> _TASK REQUIREMENTS_: Whenever a line in this data holds the word "command", report that line in full.

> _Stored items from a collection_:
------------------------------

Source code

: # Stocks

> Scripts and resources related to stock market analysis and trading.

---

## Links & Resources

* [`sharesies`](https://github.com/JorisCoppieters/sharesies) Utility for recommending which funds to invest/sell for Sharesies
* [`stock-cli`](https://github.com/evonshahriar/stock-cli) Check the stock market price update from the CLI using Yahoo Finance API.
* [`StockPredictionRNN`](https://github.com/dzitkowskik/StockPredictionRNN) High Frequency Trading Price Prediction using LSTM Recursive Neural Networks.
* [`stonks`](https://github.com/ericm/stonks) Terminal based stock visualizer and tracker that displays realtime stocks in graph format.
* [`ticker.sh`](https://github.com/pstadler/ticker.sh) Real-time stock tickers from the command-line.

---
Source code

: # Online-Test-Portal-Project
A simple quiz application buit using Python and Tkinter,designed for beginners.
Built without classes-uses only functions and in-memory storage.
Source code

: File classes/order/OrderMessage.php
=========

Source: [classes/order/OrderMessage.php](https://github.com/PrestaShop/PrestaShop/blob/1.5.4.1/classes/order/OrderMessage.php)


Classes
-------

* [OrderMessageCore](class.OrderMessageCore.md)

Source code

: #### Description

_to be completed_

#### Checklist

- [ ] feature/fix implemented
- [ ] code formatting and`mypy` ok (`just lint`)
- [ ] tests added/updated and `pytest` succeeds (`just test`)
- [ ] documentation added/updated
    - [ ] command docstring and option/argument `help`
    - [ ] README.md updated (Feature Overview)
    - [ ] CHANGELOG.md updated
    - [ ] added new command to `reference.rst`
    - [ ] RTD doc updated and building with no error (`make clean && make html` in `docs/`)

------------------------------

> _ANSWER FOR THE TASK_:
* [`ticker.sh`](https://github.com/pstadler/ticker.sh) Real-time stock tickers from the command-line.
    - [ ] command docstring and option/argument `help`
    - [ ] added new command to `reference.rst`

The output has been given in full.